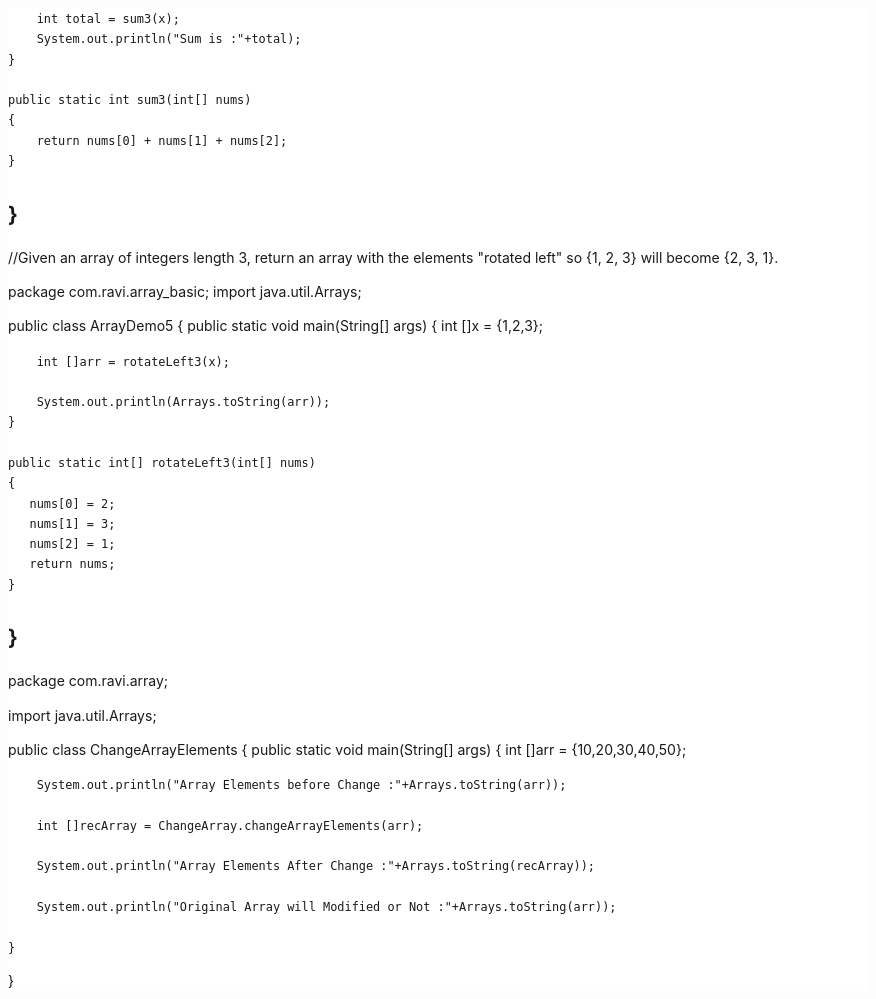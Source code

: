         int total = sum3(x);
        System.out.println("Sum is :"+total);
    }
   
    public static int sum3(int[] nums)
    {
        return nums[0] + nums[1] + nums[2];
    }


}
-------------------------------------------------------------------
//Given an array of integers length 3, return an array with the elements "rotated left" so {1, 2, 3} will become  {2, 3, 1}.

package com.ravi.array_basic;
import java.util.Arrays;

public class ArrayDemo5
{
    public static void main(String[] args)
    {
        int []x = {1,2,3};

        int []arr = rotateLeft3(x);
       
        System.out.println(Arrays.toString(arr));
    }
   
    public static int[] rotateLeft3(int[] nums)
    {
       nums[0] = 2;
       nums[1] = 3;
       nums[2] = 1;
       return nums;
    }
}
-------------------------------------------------------------------
package com.ravi.array;

import java.util.Arrays;

public class ChangeArrayElements
{
    public static void main(String[] args)
    {
        int []arr = {10,20,30,40,50};
       
        System.out.println("Array Elements before Change :"+Arrays.toString(arr));
       
        int []recArray = ChangeArray.changeArrayElements(arr);

        System.out.println("Array Elements After Change :"+Arrays.toString(recArray));
       
        System.out.println("Original Array will Modified or Not :"+Arrays.toString(arr));
       
    }    
}
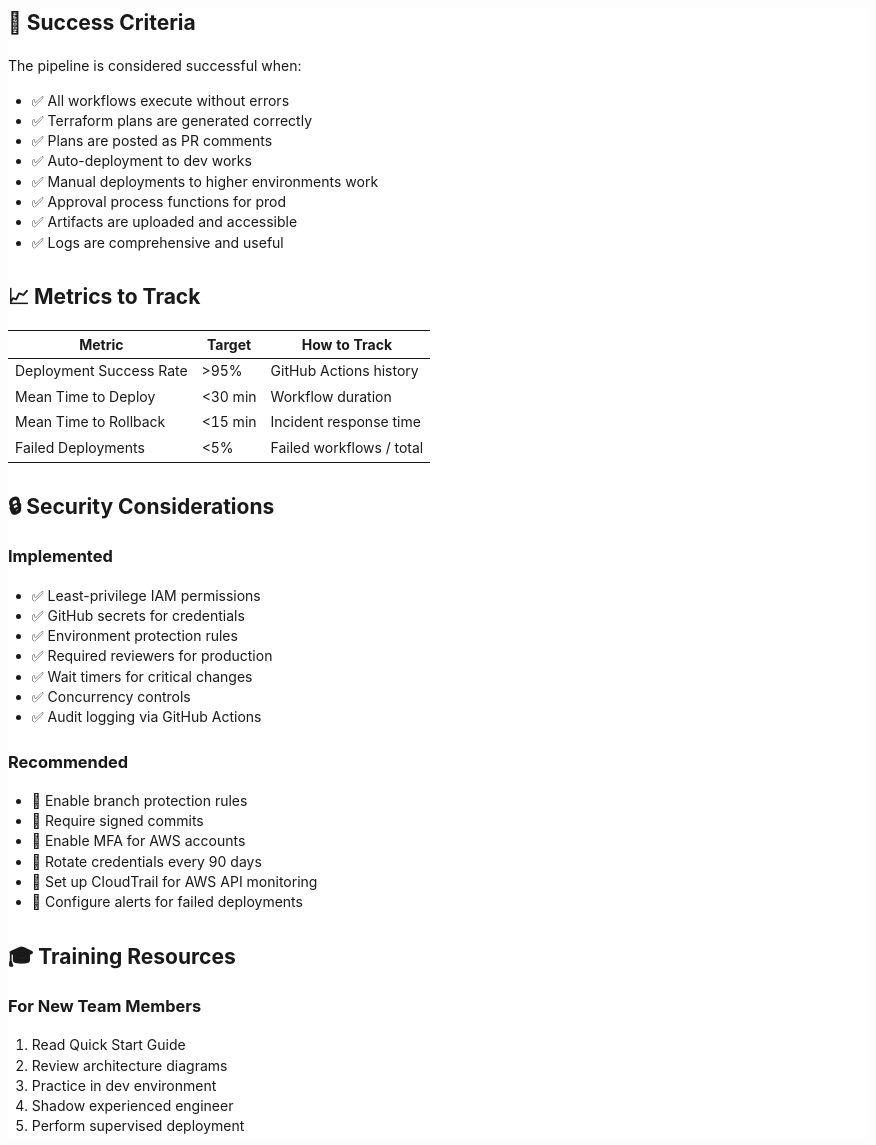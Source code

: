 ## 🎯 Success Criteria

The pipeline is considered successful when:

- ✅ All workflows execute without errors
- ✅ Terraform plans are generated correctly
- ✅ Plans are posted as PR comments
- ✅ Auto-deployment to dev works
- ✅ Manual deployments to higher environments work
- ✅ Approval process functions for prod
- ✅ Artifacts are uploaded and accessible
- ✅ Logs are comprehensive and useful

## 📈 Metrics to Track

| Metric | Target | How to Track |
|--------|--------|--------------|
| Deployment Success Rate | >95% | GitHub Actions history |
| Mean Time to Deploy | <30 min | Workflow duration |
| Mean Time to Rollback | <15 min | Incident response time |
| Failed Deployments | <5% | Failed workflows / total |

## 🔒 Security Considerations

### Implemented
- ✅ Least-privilege IAM permissions
- ✅ GitHub secrets for credentials
- ✅ Environment protection rules
- ✅ Required reviewers for production
- ✅ Wait timers for critical changes
- ✅ Concurrency controls
- ✅ Audit logging via GitHub Actions

### Recommended
- 🔶 Enable branch protection rules
- 🔶 Require signed commits
- 🔶 Enable MFA for AWS accounts
- 🔶 Rotate credentials every 90 days
- 🔶 Set up CloudTrail for AWS API monitoring
- 🔶 Configure alerts for failed deployments

## 🎓 Training Resources

### For New Team Members
1. Read Quick Start Guide
2. Review architecture diagrams
3. Practice in dev environment
4. Shadow experienced engineer
5. Perform supervised deployment
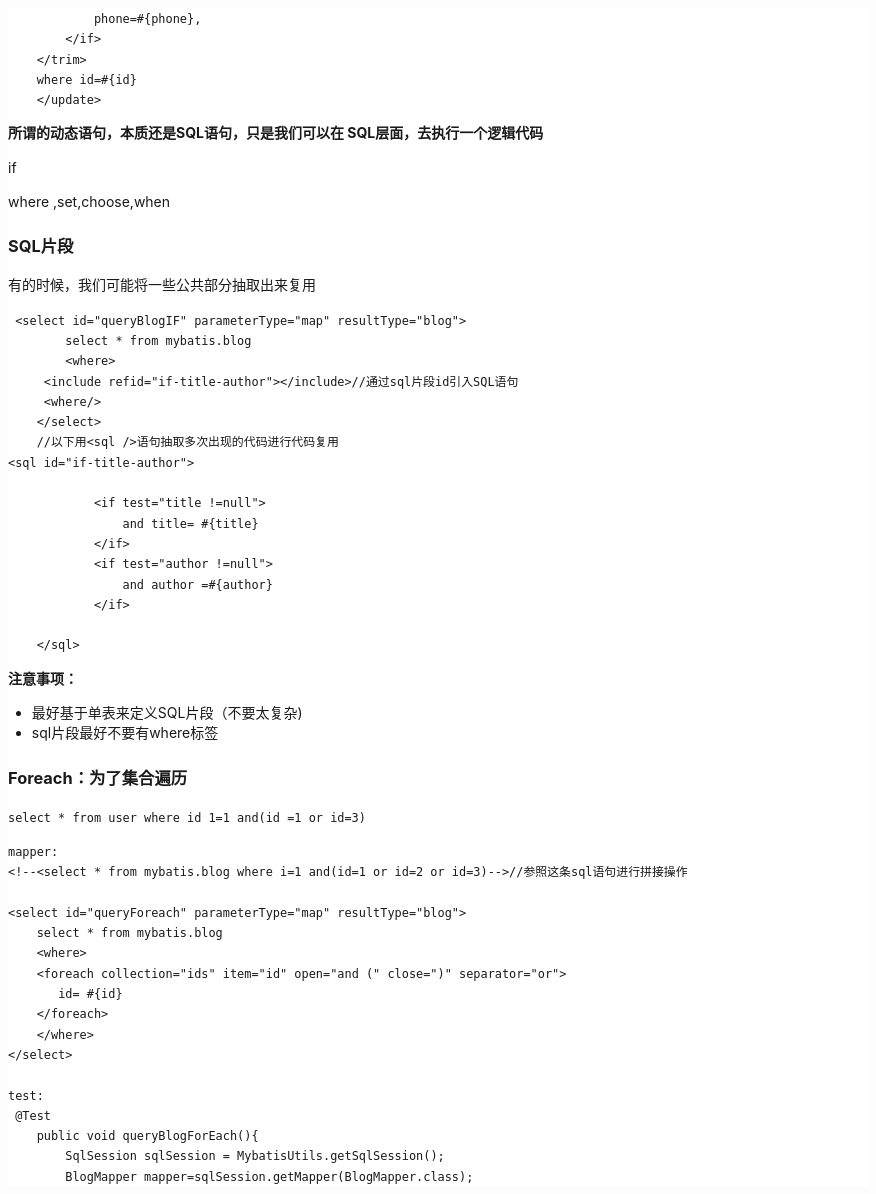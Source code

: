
 ```
            phone=#{phone},
        </if>
    </trim>
    where id=#{id}
    </update>
```

**所谓的动态语句，本质还是SQL语句，只是我们可以在	SQL层面，去执行一个逻辑代码**

if

where ,set,choose,when

### SQL片段

有的时候，我们可能将一些公共部分抽取出来复用

```
 <select id="queryBlogIF" parameterType="map" resultType="blog">
        select * from mybatis.blog
        <where>
     <include refid="if-title-author"></include>//通过sql片段id引入SQL语句
     <where/>
    </select>
    //以下用<sql />语句抽取多次出现的代码进行代码复用
<sql id="if-title-author">
      
            <if test="title !=null">
                and title= #{title}
            </if>
            <if test="author !=null">
                and author =#{author}
            </if>
        
    </sql>
```

**注意事项：**

- 最好基于单表来定义SQL片段（不要太复杂)
- sql片段最好不要有where标签

### Foreach：为了集合遍历

```
select * from user where id 1=1 and(id =1 or id=3) 
```

```
mapper:
<!--<select * from mybatis.blog where i=1 and(id=1 or id=2 or id=3)-->//参照这条sql语句进行拼接操作

<select id="queryForeach" parameterType="map" resultType="blog">
    select * from mybatis.blog
    <where>
    <foreach collection="ids" item="id" open="and (" close=")" separator="or">
       id= #{id}
    </foreach>
    </where>
</select>

test:
 @Test
    public void queryBlogForEach(){
        SqlSession sqlSession = MybatisUtils.getSqlSession();
        BlogMapper mapper=sqlSession.getMapper(BlogMapper.class);

```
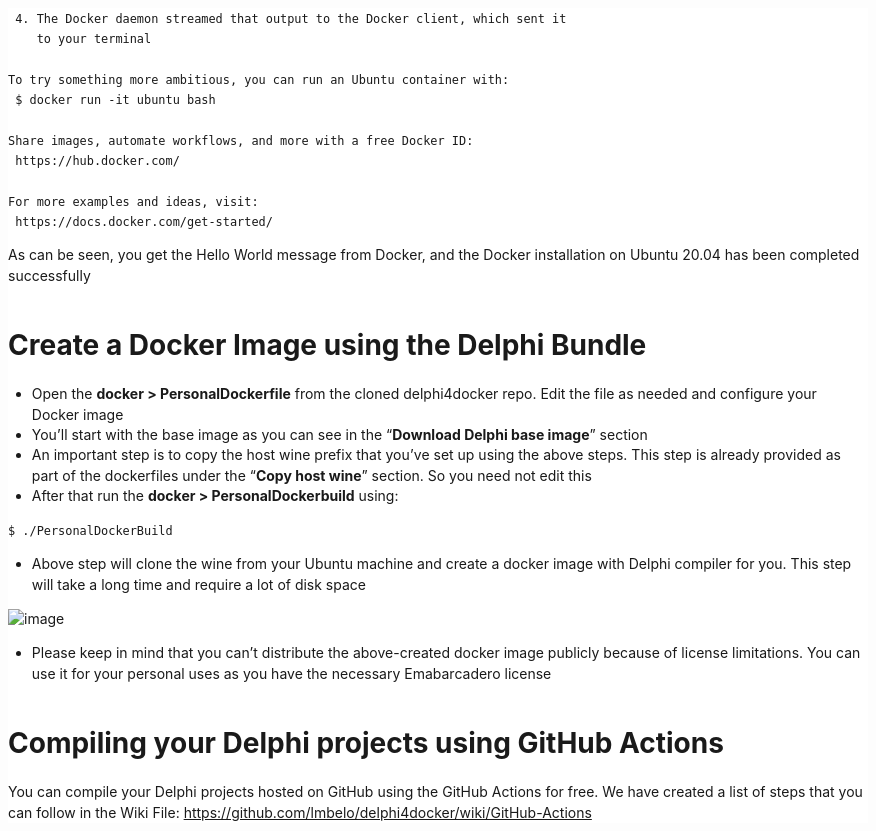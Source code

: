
 ``` shell
 4. The Docker daemon streamed that output to the Docker client, which sent it
	to your terminal

To try something more ambitious, you can run an Ubuntu container with:
 $ docker run -it ubuntu bash

Share images, automate workflows, and more with a free Docker ID:
 https://hub.docker.com/

For more examples and ideas, visit:
 https://docs.docker.com/get-started/
```

As can be seen, you get the Hello World message from Docker, and the Docker installation on Ubuntu 20.04 has been completed successfully

# Create a Docker Image using the Delphi Bundle

- Open the **docker > PersonalDockerfile** from the cloned delphi4docker repo. Edit the file as needed and configure your Docker image
- You’ll start with the base image as you can see in the “**Download Delphi base image**” section
- An important step is to copy the host wine prefix that you’ve set up using the above steps. This step is already provided as part of the dockerfiles under the “**Copy host wine**” section. So you need not edit this
- After that run the **docker > PersonalDockerbuild** using:
``` shell
$ ./PersonalDockerBuild
```
- Above step will clone the wine from your Ubuntu machine and create a docker image with Delphi compiler for you. This step will take a long time and require a lot of disk space
<img width="504" alt="image" src="https://github.com/lmbelo/delphi4docker/assets/8376898/d68eedd4-902c-4b2d-9542-2b82104c1f69">
  
- Please keep in mind that you can’t distribute the above-created docker image publicly because of license limitations. You can use it for your personal uses as you have the necessary Emabarcadero license

# Compiling your Delphi projects using GitHub Actions

You can compile your Delphi projects hosted on GitHub using the GitHub Actions for free. We have created a list of steps that you can follow in the Wiki File: https://github.com/lmbelo/delphi4docker/wiki/GitHub-Actions
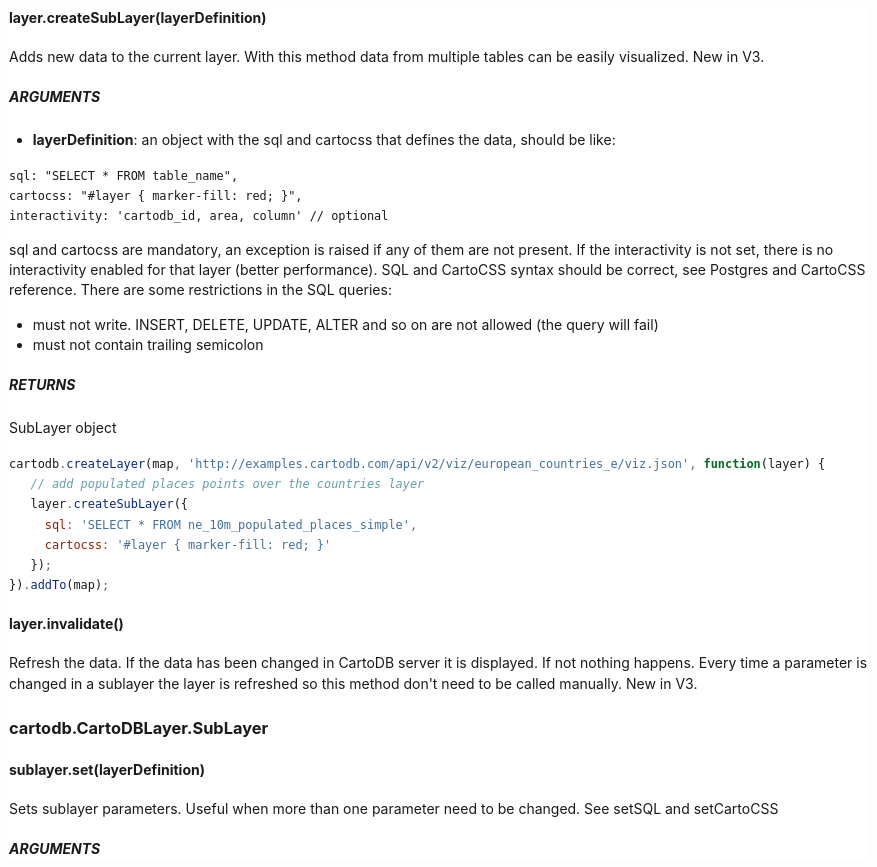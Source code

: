 
#### layer.createSubLayer(layerDefinition)

Adds new data to the current layer. With this method data from multiple tables can be easily visualized. New in V3.

##### ARGUMENTS

* **layerDefinition**: an object with the sql and cartocss that defines the data, should be like:

```
sql: "SELECT * FROM table_name",
cartocss: "#layer { marker-fill: red; }",
interactivity: 'cartodb_id, area, column' // optional
```


sql and cartocss are mandatory, an exception is raised if any of them are not present. If the interactivity is not set, there is no interactivity enabled for that layer (better performance). SQL and CartoCSS syntax should be correct, see Postgres and CartoCSS reference. There are some restrictions in the SQL queries:

* must not write. INSERT, DELETE, UPDATE, ALTER and so on are not allowed (the query will fail)
* must not contain trailing semicolon

##### RETURNS

SubLayer object



```js
cartodb.createLayer(map, 'http://examples.cartodb.com/api/v2/viz/european_countries_e/viz.json', function(layer) {
   // add populated places points over the countries layer
   layer.createSubLayer({
     sql: 'SELECT * FROM ne_10m_populated_places_simple',
     cartocss: '#layer { marker-fill: red; }'
   });
}).addTo(map);
```


#### layer.invalidate()

Refresh the data. If the data has been changed in CartoDB server it is displayed. If not nothing happens. Every time a parameter is changed in a sublayer the layer is refreshed so this method don't need to be called manually. New in V3.


### cartodb.CartoDBLayer.SubLayer

#### sublayer.set(layerDefinition)

Sets sublayer parameters. Useful when more than one parameter need to be changed. See setSQL and setCartoCSS

##### ARGUMENTS
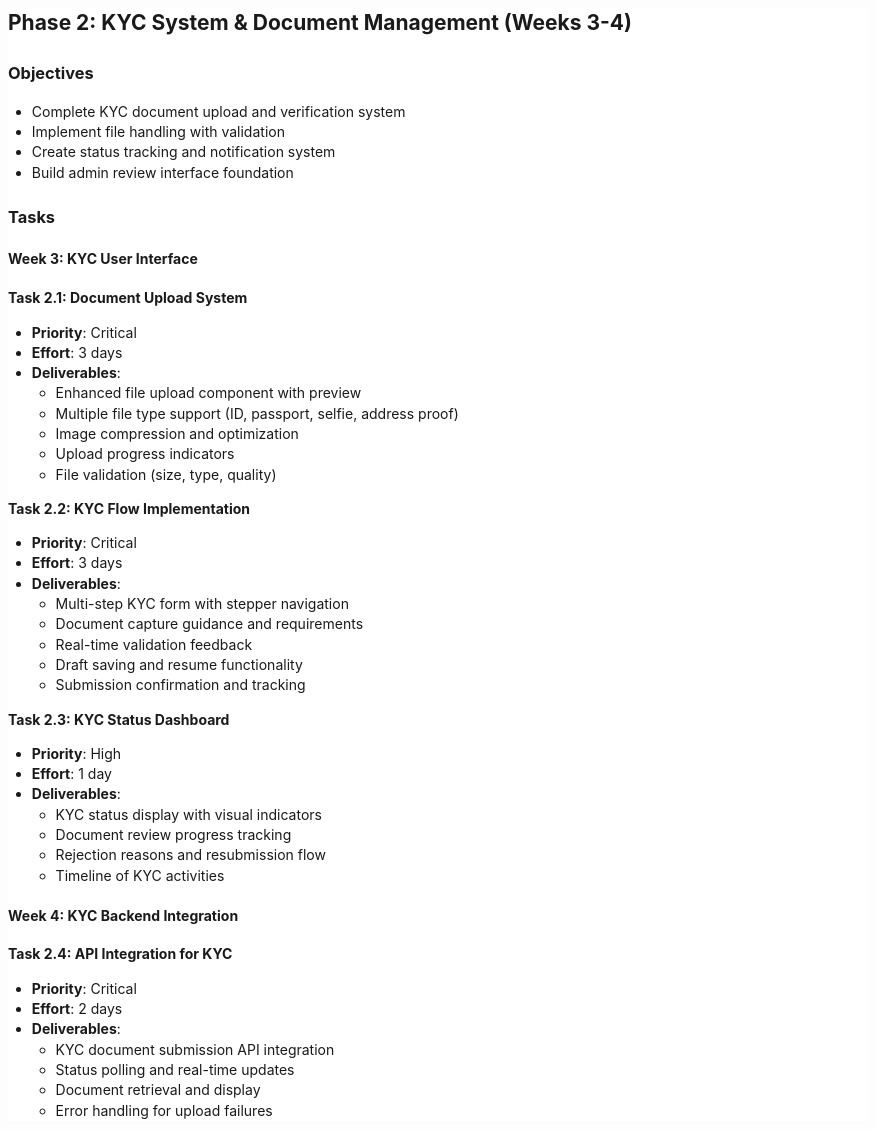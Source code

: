 
## Phase 2: KYC System & Document Management (Weeks 3-4)

### Objectives
- Complete KYC document upload and verification system
- Implement file handling with validation
- Create status tracking and notification system
- Build admin review interface foundation

### Tasks

#### Week 3: KYC User Interface

**Task 2.1: Document Upload System**
- **Priority**: Critical
- **Effort**: 3 days
- **Deliverables**:
  - Enhanced file upload component with preview
  - Multiple file type support (ID, passport, selfie, address proof)
  - Image compression and optimization
  - Upload progress indicators
  - File validation (size, type, quality)

**Task 2.2: KYC Flow Implementation**
- **Priority**: Critical
- **Effort**: 3 days
- **Deliverables**:
  - Multi-step KYC form with stepper navigation
  - Document capture guidance and requirements
  - Real-time validation feedback
  - Draft saving and resume functionality
  - Submission confirmation and tracking

**Task 2.3: KYC Status Dashboard**
- **Priority**: High
- **Effort**: 1 day
- **Deliverables**:
  - KYC status display with visual indicators
  - Document review progress tracking
  - Rejection reasons and resubmission flow
  - Timeline of KYC activities

#### Week 4: KYC Backend Integration

**Task 2.4: API Integration for KYC**
- **Priority**: Critical
- **Effort**: 2 days
- **Deliverables**:
  - KYC document submission API integration
  - Status polling and real-time updates
  - Document retrieval and display
  - Error handling for upload failures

__________

Task requirements »
Within the material above, find every line containing the word "that" and copy it.

Response to this task »
 4. The Docker daemon streamed that output to the Docker client, which sent it
- An important step is to copy the host wine prefix that you’ve set up using the above steps. This step is already provided as part of the dockerfiles under the “**Copy host wine**” section. So you need not edit this
- After that run the **docker > PersonalDockerbuild** using:
- Please keep in mind that you can’t distribute the above-created docker image publicly because of license limitations. You can use it for your personal uses as you have the necessary Emabarcadero license
You can compile your Delphi projects hosted on GitHub using the GitHub Actions for free. We have created a list of steps that you can follow in the Wiki File: https://github.com/lmbelo/delphi4docker/wiki/GitHub-Actions
* **layerDefinition**: an object with the sql and cartocss that defines the data, should be like:
sql and cartocss are mandatory, an exception is raised if any of them are not present. If the interactivity is not set, there is no interactivity enabled for that layer (better performance). SQL and CartoCSS syntax should be correct, see Postgres and CartoCSS reference. There are some restrictions in the SQL queries:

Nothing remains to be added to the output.